JANUARY 10, 1997 GAY PEOPLE'S CHRONICLE 9
SPEAK OUT
There's confusion on gays in conservative ranks
by Marvin Liebman
"There they go again," I said to myself the other day, paraphrasing Ronald Reagan's zinger from five elections back. Only this time, it was Reagan's own party-and some of my former colleagues in Republican politics-who provoked me.
On the issue of homosexuality, it seems, conservatives may have strong passions but very little intellectual common ground, and almost no political consensus. The GOP camp, of course, does not have the corner on conflicting, sometimes contradictory viewpoints in its ranks or even in the minds of individual members.

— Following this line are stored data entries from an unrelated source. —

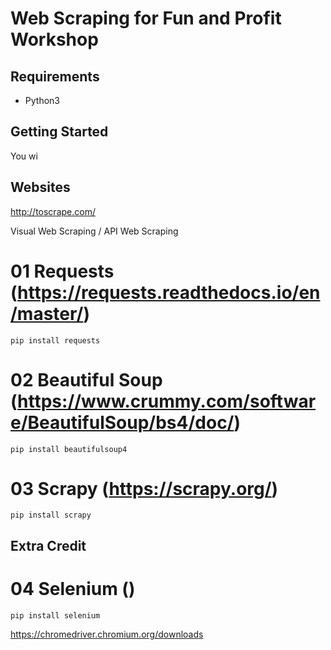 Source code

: # Web Scraping for Fun and Profit Workshop

## Requirements

* Python3


## Getting Started

You wi



## Websites


http://toscrape.com/


Visual Web Scraping / API Web Scraping


# 01 Requests (https://requests.readthedocs.io/en/master/)

    pip install requests


# 02 Beautiful Soup (https://www.crummy.com/software/BeautifulSoup/bs4/doc/)

    pip install beautifulsoup4
    
    
# 03 Scrapy (https://scrapy.org/)

    pip install scrapy
    
## Extra Credit


    
    

# 04 Selenium ()

    pip install selenium

https://chromedriver.chromium.org/downloads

Gays elicit all sorts of ambivalence and discord among Democrats, independents, and the unregistered. But what makes cases involving conservatives so interesting are the tendencies to oppose what they often admit is a personal issue in political terms and to deny the parallels between anti-gay prejudice and other sometimes violent forms of intolerance.
Take Norman Podhoretz, former editorin-chief of Commentary, an initiator of neoconservatism, and author of the lamentation "How the Gay-Rights Movement Won" in the magazine's November issue. From the abundance of notes and allusions, the writer, a longtime conservative political insider, deserves credit at least for bothering to read what gay people have to say about the complicated state of our movement for dignity and equal rights. He also acknowledges that in his own experience homosexuals "tended to be amusing companions." Well might he say so after conversations with such typical right-wing wits as Lou Sheldon, Paul Cameron, and James Dobson.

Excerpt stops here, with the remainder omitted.